A tentativa da Prefeitura de Manaus de acessar um empréstimo de R$ 620 milhões junto ao Banco do Brasil bateu na trave da burocracia federal. Em ofício assinado nesta quinta-feira (16), a Secretaria do Tesouro Nacional (STN) informou que a Lei Municipal nº 3.478/2025 — que autoriza o montante global de R$ 2,5 bilhões em créditos — possui irregularidades que precisam ser corrigidas. Com isso, o prefeito Renato Junior (Avante) terá que reenviar o tema para votação na Câmara Municipal de Manaus (CMM).
A subsecretária da STN, Suzana Teixeira Braga, foi enfática ao apontar que a lei manauara contém autorizações “indevidas”. O principal erro jurídico está no Artigo 6º, que permitia ao banco debitar valores diretamente da conta da prefeitura em caso de inadimplência.

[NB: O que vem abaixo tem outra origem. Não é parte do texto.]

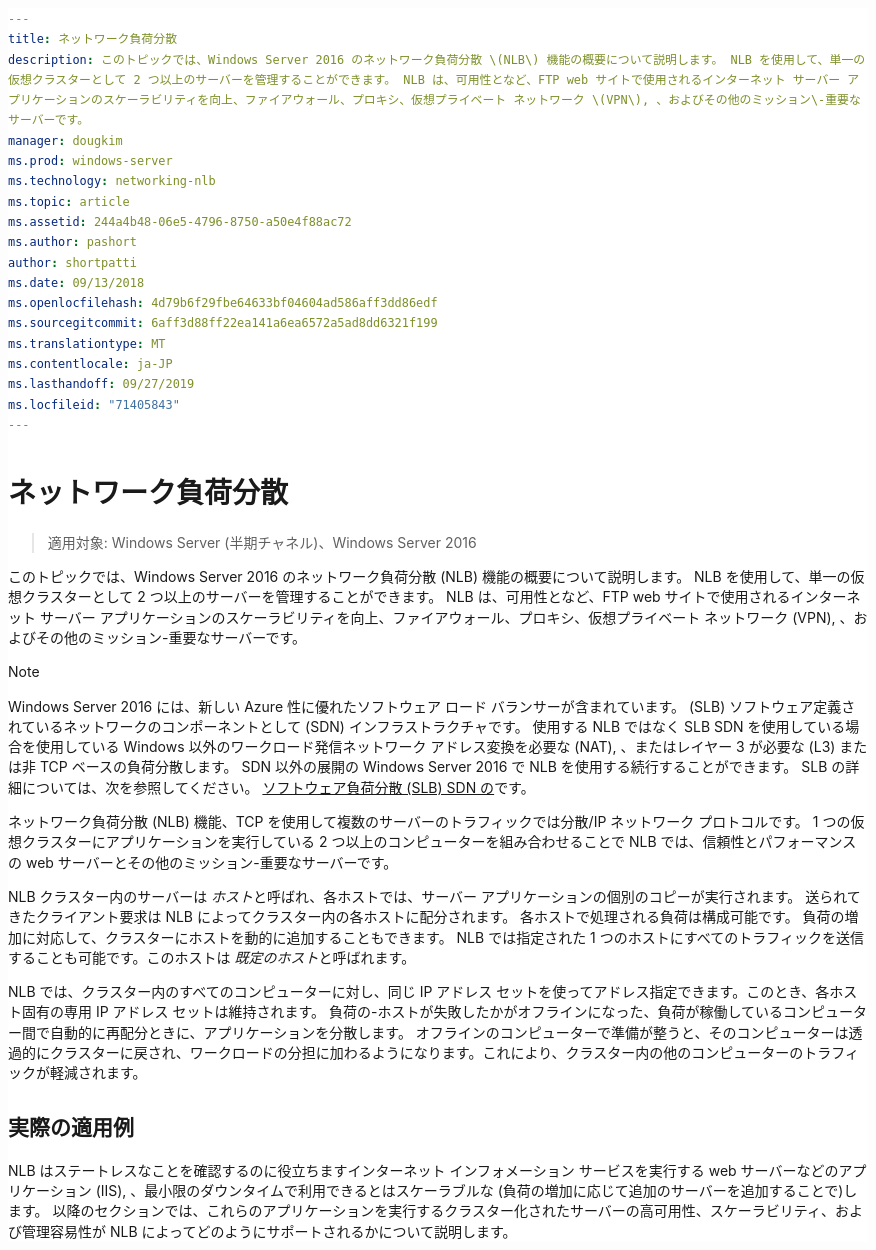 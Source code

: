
 ```yaml
---
title: ネットワーク負荷分散
description: このトピックでは、Windows Server 2016 のネットワーク負荷分散 \(NLB\) 機能の概要について説明します。 NLB を使用して、単一の仮想クラスターとして 2 つ以上のサーバーを管理することができます。 NLB は、可用性となど、FTP web サイトで使用されるインターネット サーバー アプリケーションのスケーラビリティを向上、ファイアウォール、プロキシ、仮想プライベート ネットワーク \(VPN\), 、およびその他のミッション\-重要なサーバーです。
manager: dougkim
ms.prod: windows-server
ms.technology: networking-nlb
ms.topic: article
ms.assetid: 244a4b48-06e5-4796-8750-a50e4f88ac72
ms.author: pashort
author: shortpatti
ms.date: 09/13/2018
ms.openlocfilehash: 4d79b6f29fbe64633bf04604ad586aff3dd86edf
ms.sourcegitcommit: 6aff3d88ff22ea141a6ea6572a5ad8dd6321f199
ms.translationtype: MT
ms.contentlocale: ja-JP
ms.lasthandoff: 09/27/2019
ms.locfileid: "71405843"
---
```

# <a name="network-load-balancing"></a>ネットワーク負荷分散

>適用対象: Windows Server (半期チャネル)、Windows Server 2016

このトピックでは、Windows Server 2016 のネットワーク負荷分散 \(NLB\) 機能の概要について説明します。 NLB を使用して、単一の仮想クラスターとして 2 つ以上のサーバーを管理することができます。 NLB は、可用性となど、FTP web サイトで使用されるインターネット サーバー アプリケーションのスケーラビリティを向上、ファイアウォール、プロキシ、仮想プライベート ネットワーク \(VPN\), 、およびその他のミッション\-重要なサーバーです。  

> [!NOTE]
> Windows Server 2016 には、新しい Azure 性に優れたソフトウェア ロード バランサーが含まれています。 \(SLB\) ソフトウェア定義されているネットワークのコンポーネントとして \(SDN\) インフラストラクチャです。 使用する NLB ではなく SLB SDN を使用している場合を使用している Windows 以外のワークロード発信ネットワーク アドレス変換を必要な \(NAT\), 、またはレイヤー 3 が必要な \(L3\) または非 TCP ベースの負荷分散します。 SDN 以外の展開の Windows Server 2016 で NLB を使用する続行することができます。 SLB の詳細については、次を参照してください。 [ソフトウェア負荷分散 (SLB) SDN の](../sdn/technologies/network-function-virtualization/Software-Load-Balancing--SLB--for-SDN.md)です。

ネットワーク負荷分散 \(NLB\) 機能、TCP を使用して複数のサーバーのトラフィックでは分散\/IP ネットワーク プロトコルです。 1 つの仮想クラスターにアプリケーションを実行している 2 つ以上のコンピューターを組み合わせることで NLB では、信頼性とパフォーマンスの web サーバーとその他のミッション\-重要なサーバーです。  
  
NLB クラスター内のサーバーは *ホスト*と呼ばれ、各ホストでは、サーバー アプリケーションの個別のコピーが実行されます。 送られてきたクライアント要求は NLB によってクラスター内の各ホストに配分されます。 各ホストで処理される負荷は構成可能です。 負荷の増加に対応して、クラスターにホストを動的に追加することもできます。 NLB では指定された 1 つのホストにすべてのトラフィックを送信することも可能です。このホストは *既定のホスト*と呼ばれます。  
  
NLB では、クラスター内のすべてのコンピューターに対し、同じ IP アドレス セットを使ってアドレス指定できます。このとき、各ホスト固有の専用 IP アドレス セットは維持されます。 負荷の\-ホストが失敗したかがオフラインになった、負荷が稼働しているコンピューター間で自動的に再配分ときに、アプリケーションを分散します。 オフラインのコンピューターで準備が整うと、そのコンピューターは透過的にクラスターに戻され、ワークロードの分担に加わるようになります。これにより、クラスター内の他のコンピューターのトラフィックが軽減されます。  
  
## <a name="practical-applications"></a>実際の適用例  
NLB はステートレスなことを確認するのに役立ちますインターネット インフォメーション サービスを実行する web サーバーなどのアプリケーション \(IIS\), 、最小限のダウンタイムで利用できるとはスケーラブルな \(負荷の増加に応じて追加のサーバーを追加することで\)します。 以降のセクションでは、これらのアプリケーションを実行するクラスター化されたサーバーの高可用性、スケーラビリティ、および管理容易性が NLB によってどのようにサポートされるかについて説明します。  
   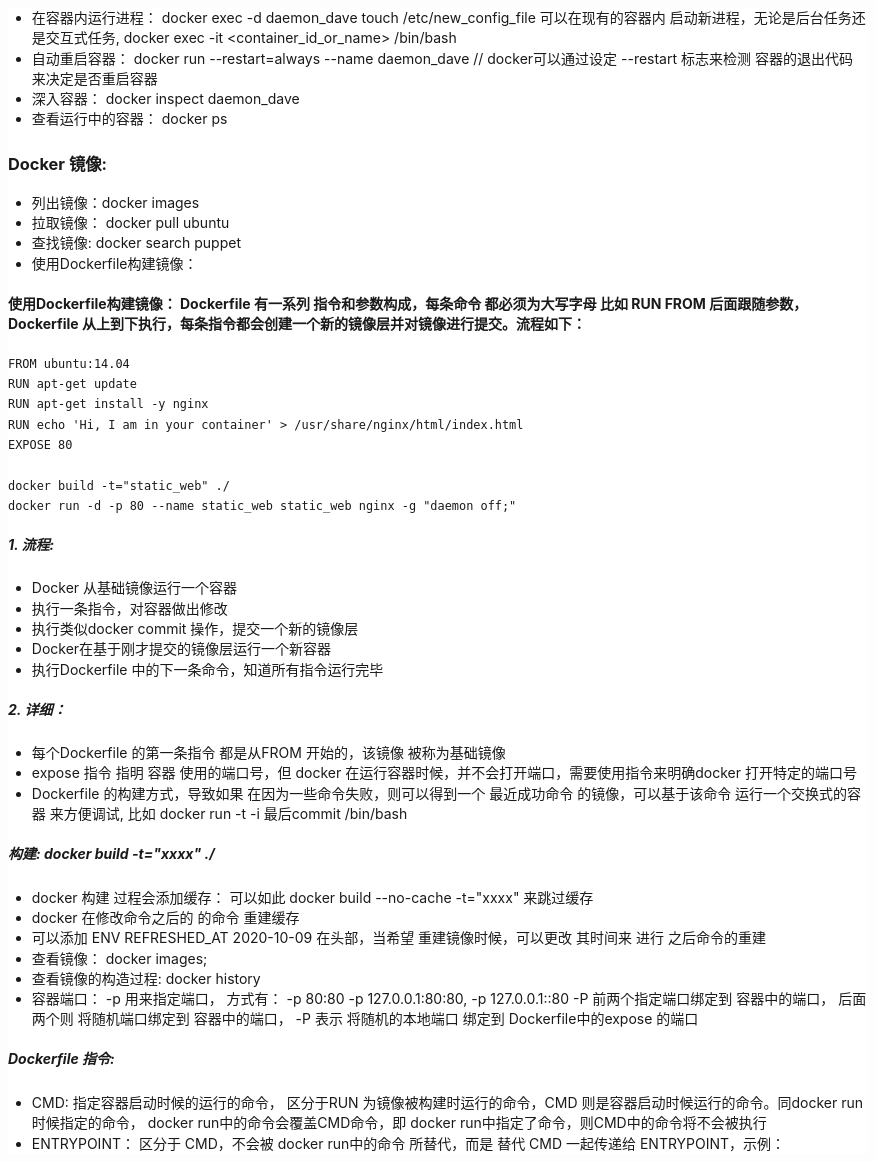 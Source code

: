   * 在容器内运行进程： docker exec -d daemon_dave touch /etc/new_config_file 可以在现有的容器内 启动新进程，无论是后台任务还是交互式任务, docker exec -it <container_id_or_name> /bin/bash
  * 自动重启容器： docker run --restart=always --name daemon_dave // docker可以通过设定  --restart 标志来检测 容器的退出代码 来决定是否重启容器
  * 深入容器： docker inspect daemon_dave
  * 查看运行中的容器： docker ps

### Docker 镜像: 
  * 列出镜像：docker images
  * 拉取镜像： docker pull ubuntu
  * 查找镜像: docker search puppet
  * 使用Dockerfile构建镜像： 
#### 使用Dockerfile构建镜像： Dockerfile 有一系列 指令和参数构成，每条命令 都必须为大写字母 比如 RUN FROM 后面跟随参数， Dockerfile 从上到下执行，每条指令都会创建一个新的镜像层并对镜像进行提交。流程如下： 

```shell
FROM ubuntu:14.04
RUN apt-get update
RUN apt-get install -y nginx
RUN echo 'Hi, I am in your container' > /usr/share/nginx/html/index.html
EXPOSE 80

docker build -t="static_web" ./
docker run -d -p 80 --name static_web static_web nginx -g "daemon off;"
```

##### 1. 流程:
  * Docker 从基础镜像运行一个容器
  * 执行一条指令，对容器做出修改
  * 执行类似docker commit 操作，提交一个新的镜像层
  * Docker在基于刚才提交的镜像层运行一个新容器
  * 执行Dockerfile 中的下一条命令，知道所有指令运行完毕
##### 2. 详细： 
  * 每个Dockerfile 的第一条指令 都是从FROM 开始的，该镜像 被称为基础镜像
  * expose 指令 指明 容器 使用的端口号，但 docker 在运行容器时候，并不会打开端口，需要使用指令来明确docker 打开特定的端口号
  * Dockerfile 的构建方式，导致如果 在因为一些命令失败，则可以得到一个 最近成功命令 的镜像，可以基于该命令 运行一个交换式的容器 来方便调试, 比如 docker run -t -i 最后commit  /bin/bash
##### 构建: docker build -t="xxxx" ./
  * docker 构建 过程会添加缓存： 可以如此 docker build --no-cache -t="xxxx" 来跳过缓存
  * docker 在修改命令之后的 的命令 重建缓存
  * 可以添加 ENV REFRESHED_AT 2020-10-09 在头部，当希望 重建镜像时候，可以更改 其时间来 进行  之后命令的重建
  * 查看镜像： docker images; 
  * 查看镜像的构造过程: docker history
  * 容器端口： -p 用来指定端口， 方式有： -p 80:80 -p 127.0.0.1:80:80, -p 127.0.0.1::80 -P 前两个指定端口绑定到 容器中的端口， 后面两个则 将随机端口绑定到 容器中的端口， -P 表示 将随机的本地端口 绑定到 Dockerfile中的expose 的端口

##### Dockerfile 指令: 
  * CMD: 指定容器启动时候的运行的命令， 区分于RUN 为镜像被构建时运行的命令，CMD 则是容器启动时候运行的命令。同docker run时候指定的命令， docker run中的命令会覆盖CMD命令，即 docker run中指定了命令，则CMD中的命令将不会被执行
  * ENTRYPOINT： 区分于 CMD，不会被 docker run中的命令 所替代，而是 替代 CMD 一起传递给 ENTRYPOINT，示例： 
  
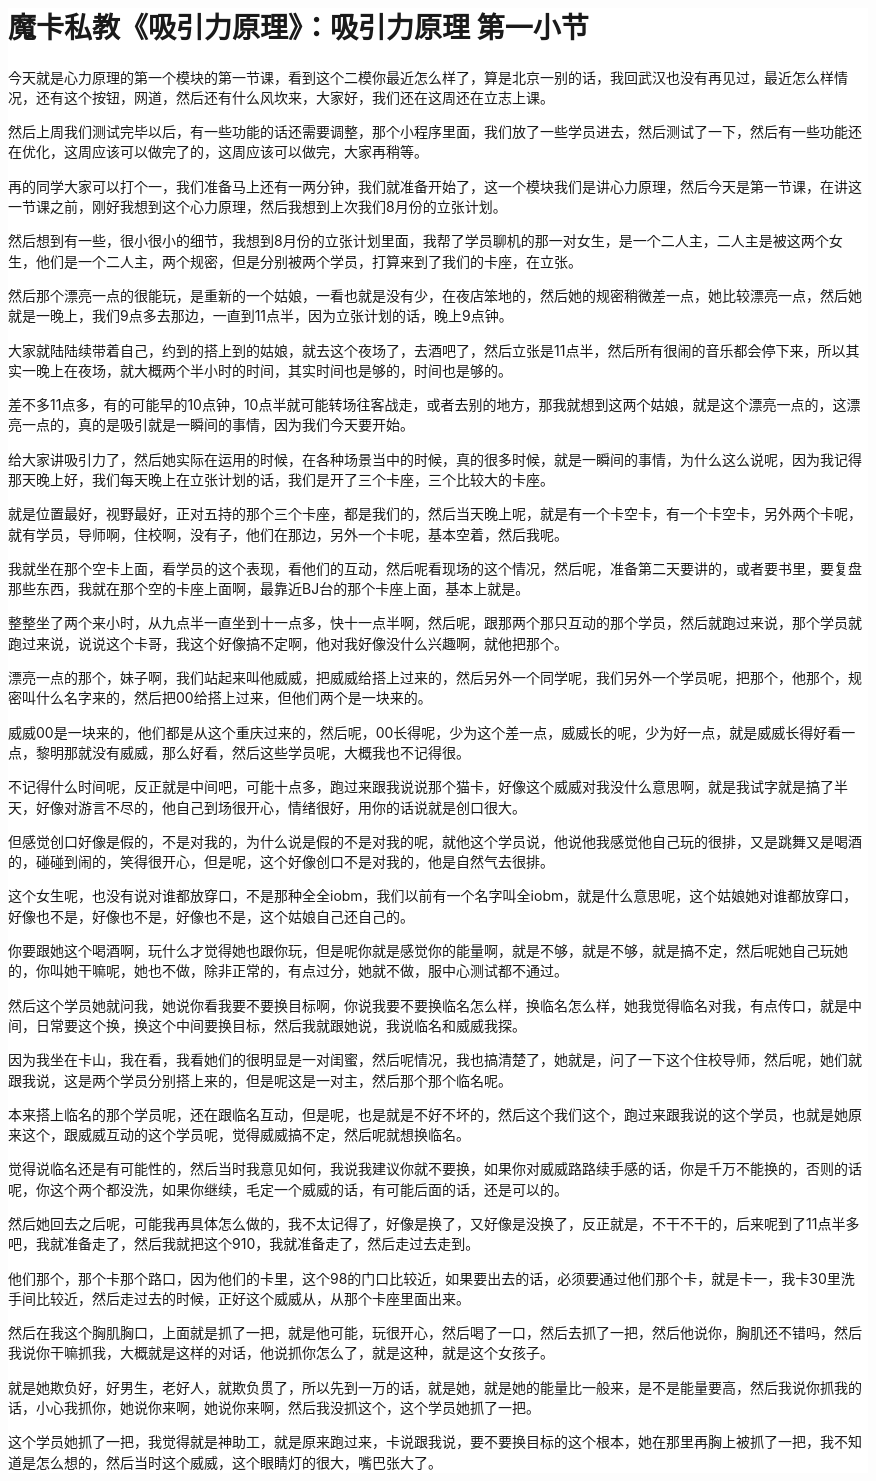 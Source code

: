 # 魔卡私教《吸引力原理》：吸引力原理 第一小节

今天就是心力原理的第一个模块的第一节课，看到这个二模你最近怎么样了，算是北京一别的话，我回武汉也没有再见过，最近怎么样情况，还有这个按钮，网道，然后还有什么风坎来，大家好，我们还在这周还在立志上课。

然后上周我们测试完毕以后，有一些功能的话还需要调整，那个小程序里面，我们放了一些学员进去，然后测试了一下，然后有一些功能还在优化，这周应该可以做完了的，这周应该可以做完，大家再稍等。

再的同学大家可以打个一，我们准备马上还有一两分钟，我们就准备开始了，这一个模块我们是讲心力原理，然后今天是第一节课，在讲这一节课之前，刚好我想到这个心力原理，然后我想到上次我们8月份的立张计划。

然后想到有一些，很小很小的细节，我想到8月份的立张计划里面，我帮了学员聊机的那一对女生，是一个二人主，二人主是被这两个女生，他们是一个二人主，两个规密，但是分别被两个学员，打算来到了我们的卡座，在立张。

然后那个漂亮一点的很能玩，是重新的一个姑娘，一看也就是没有少，在夜店笨地的，然后她的规密稍微差一点，她比较漂亮一点，然后她就是一晚上，我们9点多去那边，一直到11点半，因为立张计划的话，晚上9点钟。

大家就陆陆续带着自己，约到的搭上到的姑娘，就去这个夜场了，去酒吧了，然后立张是11点半，然后所有很闹的音乐都会停下来，所以其实一晚上在夜场，就大概两个半小时的时间，其实时间也是够的，时间也是够的。

差不多11点多，有的可能早的10点钟，10点半就可能转场往客战走，或者去别的地方，那我就想到这两个姑娘，就是这个漂亮一点的，这漂亮一点的，真的是吸引就是一瞬间的事情，因为我们今天要开始。

给大家讲吸引力了，然后她实际在运用的时候，在各种场景当中的时候，真的很多时候，就是一瞬间的事情，为什么这么说呢，因为我记得那天晚上好，我们每天晚上在立张计划的话，我们是开了三个卡座，三个比较大的卡座。

就是位置最好，视野最好，正对五持的那个三个卡座，都是我们的，然后当天晚上呢，就是有一个卡空卡，有一个卡空卡，另外两个卡呢，就有学员，导师啊，住校啊，没有子，他们在那边，另外一个卡呢，基本空着，然后我呢。

我就坐在那个空卡上面，看学员的这个表现，看他们的互动，然后呢看现场的这个情况，然后呢，准备第二天要讲的，或者要书里，要复盘那些东西，我就在那个空的卡座上面啊，最靠近BJ台的那个卡座上面，基本上就是。

整整坐了两个来小时，从九点半一直坐到十一点多，快十一点半啊，然后呢，跟那两个那只互动的那个学员，然后就跑过来说，那个学员就跑过来说，说说这个卡哥，我这个好像搞不定啊，他对我好像没什么兴趣啊，就他把那个。

漂亮一点的那个，妹子啊，我们站起来叫他威威，把威威给搭上过来的，然后另外一个同学呢，我们另外一个学员呢，把那个，他那个，规密叫什么名字来的，然后把00给搭上过来，但他们两个是一块来的。

威威00是一块来的，他们都是从这个重庆过来的，然后呢，00长得呢，少为这个差一点，威威长的呢，少为好一点，就是威威长得好看一点，黎明那就没有威威，那么好看，然后这些学员呢，大概我也不记得很。

不记得什么时间呢，反正就是中间吧，可能十点多，跑过来跟我说说那个猫卡，好像这个威威对我没什么意思啊，就是我试字就是搞了半天，好像对游言不尽的，他自己到场很开心，情绪很好，用你的话说就是创口很大。

但感觉创口好像是假的，不是对我的，为什么说是假的不是对我的呢，就他这个学员说，他说他我感觉他自己玩的很排，又是跳舞又是喝酒的，碰碰到闹的，笑得很开心，但是呢，这个好像创口不是对我的，他是自然气去很排。

这个女生呢，也没有说对谁都放穿口，不是那种全全iobm，我们以前有一个名字叫全iobm，就是什么意思呢，这个姑娘她对谁都放穿口，好像也不是，好像也不是，好像也不是，这个姑娘自己还自己的。

你要跟她这个喝酒啊，玩什么才觉得她也跟你玩，但是呢你就是感觉你的能量啊，就是不够，就是不够，就是搞不定，然后呢她自己玩她的，你叫她干嘛呢，她也不做，除非正常的，有点过分，她就不做，服中心测试都不通过。

然后这个学员她就问我，她说你看我要不要换目标啊，你说我要不要换临名怎么样，换临名怎么样，她我觉得临名对我，有点传口，就是中间，日常要这个换，换这个中间要换目标，然后我就跟她说，我说临名和威威我探。

因为我坐在卡山，我在看，我看她们的很明显是一对闺蜜，然后呢情况，我也搞清楚了，她就是，问了一下这个住校导师，然后呢，她们就跟我说，这是两个学员分别搭上来的，但是呢这是一对主，然后那个那个临名呢。

本来搭上临名的那个学员呢，还在跟临名互动，但是呢，也是就是不好不坏的，然后这个我们这个，跑过来跟我说的这个学员，也就是她原来这个，跟威威互动的这个学员呢，觉得威威搞不定，然后呢就想换临名。

觉得说临名还是有可能性的，然后当时我意见如何，我说我建议你就不要换，如果你对威威路路续手感的话，你是千万不能换的，否则的话呢，你这个两个都没洗，如果你继续，毛定一个威威的话，有可能后面的话，还是可以的。

然后她回去之后呢，可能我再具体怎么做的，我不太记得了，好像是换了，又好像是没换了，反正就是，不干不干的，后来呢到了11点半多吧，我就准备走了，然后我就把这个910，我就准备走了，然后走过去走到。

他们那个，那个卡那个路口，因为他们的卡里，这个98的门口比较近，如果要出去的话，必须要通过他们那个卡，就是卡一，我卡30里洗手间比较近，然后走过去的时候，正好这个威威从，从那个卡座里面出来。

然后在我这个胸肌胸口，上面就是抓了一把，就是他可能，玩很开心，然后喝了一口，然后去抓了一把，然后他说你，胸肌还不错吗，然后我说你干嘛抓我，大概就是这样的对话，他说抓你怎么了，就是这种，就是这个女孩子。

就是她欺负好，好男生，老好人，就欺负贯了，所以先到一万的话，就是她，就是她的能量比一般来，是不是能量要高，然后我说你抓我的话，小心我抓你，她说你来啊，她说你来啊，然后我没抓这个，这个学员她抓了一把。

这个学员她抓了一把，我觉得就是神助工，就是原来跑过来，卡说跟我说，要不要换目标的这个根本，她在那里再胸上被抓了一把，我不知道是怎么想的，然后当时这个威威，这个眼睛灯的很大，嘴巴张大了。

Segundo o Tesouro, a lei deve autorizar o Executivo a pagar, e não dar “superpoderes” automáticos às instituições financeiras.
Falta de Transparência
Além do erro na redação da lei, o Tesouro Nacional apontou “buracos” nas informações enviadas pela gestão municipal. A prefeitura não detalhou quais dívidas pretende amortizar com o dinheiro, nem especificou as obras de infraestrutura que receberão os R$ 585 milhões previstos.
Outro ponto crítico levantado pela STN foi a ausência de registros sobre outros empréstimos recentes, como o de R$ 145,8 milhões contratado em outubro de 2025. Sem esses dados, o Governo Federal fica impossibilitado de calcular a real capacidade de endividamento do município.
O “Xadrez” na Câmara
A exigência do Tesouro Nacional devolve a bola para o campo político. Para que o empréstimo avance, Renato Junior precisará convencer os vereadores a alterarem a lei aprovada no ano passado. Embora o prefeito tenha autorização para captar até R$ 2,5 bilhões até 2028, cada operação individual de crédito depende do aval da União, que atua como fiadora.
O pedido atual, de R$ 620 milhões, é uma “segunda tentativa” da gestão, protocolada logo após o arquivamento de uma proposta anterior de R$ 650 milhões. Agora, o cronograma de obras de mobilidade e drenagem da capital fica condicionado à agilidade da CMM em corrigir o texto legal e ao envio de informações mais detalhadas a Brasília.